Zitat von arnfriedthanau
Die meisten Radfahrer verhalten sich vernünftig und versuchen, mit den anderen Verkehrsteilnehmern (Fußgänger, ÖPNV, Kraftfahrer) auszukommen. Die geschätzt 15% Kampfradler, vor allem in den Innenstädten, erlauben sich Sachen, die sich sonst keiner trauen würde. Z.B. fahren im Dunklen ohne Licht, noch in dunkler Bekleidung, fahren auf dem Gehweg ohne Rücksicht auf Fußgänger, bei Rot über Kreuzungen, abbiegen ohne Zeichen zu geben und vieles andere.
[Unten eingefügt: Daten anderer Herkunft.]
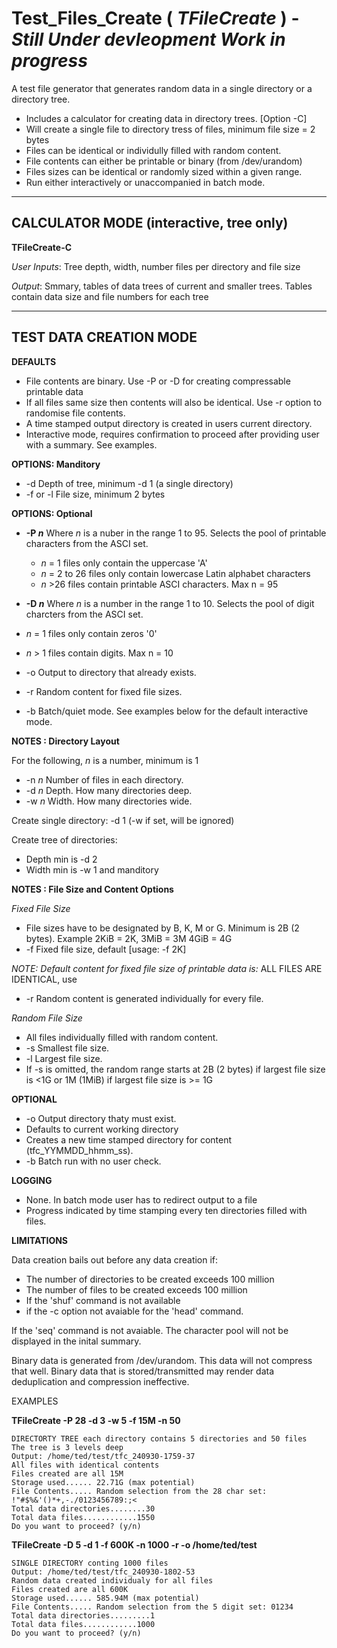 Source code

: # Test_Files_Create ( *TFileCreate* ) - *Still Under devleopment Work in progress* 
 A test file generator that generates random data in a single directory or a directory tree. 
 
 * Includes a calculator for creating data in directory trees. [Option -C]
 * Will create a single file to directory tress of files, minimum file size = 2 bytes   
 * Files can be identical or individully filled with random content.
 * File contents can either be printable or binary (from /dev/urandom) 
 * Files sizes can be identical or randomly sized within a given range.
 * Run either interactively or unaccompanied in batch mode. 
_______________________________________________________________________

## CALCULATOR MODE  (interactive, tree only) 

__TFileCreate-C__ 
 
 *User Inputs*: Tree depth, width, number files per directory and file size
 
 *Output*: Smmary, tables of data trees of current and smaller trees. Tables contain data size and file numbers for each tree
_______________________________________________________________________
## TEST DATA CREATION MODE  

__DEFAULTS__
 * File contents are binary. Use -P or -D for creating compressable printable data  
 * If all files same size then contents will also be identical.  Use -r option to randomise file contents.
 * A time stamped output directory is created in users current directory. 
 * Interactive mode, requires confirmation to proceed after providing user with a summary. See examples.

__OPTIONS: Manditory__
 * -d Depth of tree, minimum -d 1 (a single directory)
 * -f or -l File size, minimum 2 bytes  

__OPTIONS: Optional__
* __-P _n___   Where _n_ is a nuber in the range 1 to 95. Selects the pool of printable characters from the ASCI set. 
  * _n_ = 1 files only contain the uppercase 'A' 
  * _n_ = 2 to 26 files only contain lowercase Latin alphabet characters
  * _n_ >26 files contain printable ASCI characters. Max n = 95 

* __-D _n___  Where _n_ is a number in the range 1 to 10. Selects the pool of digit charcters from the ASCI set.  
 * _n_ = 1 files only contain zeros '0' 
 * _n_ > 1 files contain digits. Max n = 10

* -o Output to directory that already exists.
* -r Random content for fixed file sizes.
* -b Batch/quiet mode. See examples below for the default interactive mode.

__NOTES : Directory Layout__

For the following, _n_ is a number, minimum is 1  
* -n _n_   Number of files in each directory.  
* -d _n_   Depth. How many directories deep.   
* -w _n_   Width. How many directories wide.  

Create single directory: -d 1 (-w if set, will be ignored) 

Create tree of directories: 
* Depth min is -d 2
* Width min is -w 1 and manditory  

__NOTES : File Size and Content Options__

*Fixed File Size*
 * File sizes have to be designated by B, K, M or G. Minimum is 2B (2 bytes). Example 2KiB = 2K, 3MiB = 3M 4GiB = 4G   
 * -f Fixed file size, default [usage: -f 2K]

 _NOTE: Default content for fixed file size of printable data is:_ ALL FILES ARE IDENTICAL, use     
 * -r Random content is generated individually for every file.   

_Random File Size_
* All files individually filled with random content. 
* -s Smallest file size.
* -l Largest file size. 
* If -s is omitted, the random range starts at 2B (2 bytes) if largest file size is <1G or 1M (1MiB) if largest file size is >= 1G

__OPTIONAL__
* -o Output directory thaty must exist.
* Defaults to current working directory 
* Creates a new time stamped directory for content (tfc_YYMMDD_hhmm_ss).
* -b Batch run with no user check. 

__LOGGING__
* None. In batch mode user has to redirect output to a file  
* Progress indicated by time stamping every ten directories filled with files.
 
__LIMITATIONS__

Data creation bails out before any data creation if: 
* The number of directories to be created exceeds 100 million
* The number of files to be created exceeds 100 million
* If the 'shuf' command is not available 
* if the -c option not avaiable for the 'head' command.

If the 'seq' command is not avaiable. The character pool will not be displayed in the inital summary. 

Binary data is generated from /dev/urandom. This data will not compress that well. Binary data that is stored/transmitted may render data deduplication and compression ineffective.  

EXAMPLES 

__TFileCreate -P 28 -d 3 -w 5 -f 15M -n 50__

    DIRECTORTY TREE each directory contains 5 directories and 50 files
    The tree is 3 levels deep
    Output: /home/ted/test/tfc_240930-1759-37
    All files with identical contents
    Files created are all 15M
    Storage used...... 22.71G (max potential)
    File Contents..... Random selection from the 28 char set: !"#$%&'()*+,-./0123456789:;<
    Total data directories........30
    Total data files............1550
    Do you want to proceed? (y/n)

__TFileCreate -D 5 -d 1 -f 600K -n 1000 -r -o /home/ted/test__

    SINGLE DIRECTORY conting 1000 files
    Output: /home/ted/test/tfc_240930-1802-53
    Random data created individualy for all files
    Files created are all 600K
    Storage used...... 585.94M (max potential)
    File Contents..... Random selection from the 5 digit set: 01234
    Total data directories.........1
    Total data files............1000
    Do you want to proceed? (y/n)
Warum machen sie das? Weil sie sich sicher sind, unerkannt davon zu kommen. Eine Kennzeichenpflicht für Fahrräder würde helfen, dass sich eher nach den Verkehrsregeln verhalten wird.
Lassen Sie das diese Radfahrer doch machen! Das ist Evolution. Wenn die nachts im Dunklen ohne Licht und auch noch in dunklen Klamotten fahren, dabei über rote Ampeln fahren und dann eben von einem LKW- oder Autofahrer, der diese Deppen übersieht, über den Haufen gefahren werden, dann haben die betroffenen kampfradelnden Zeitgenossen eben Pech gehabt.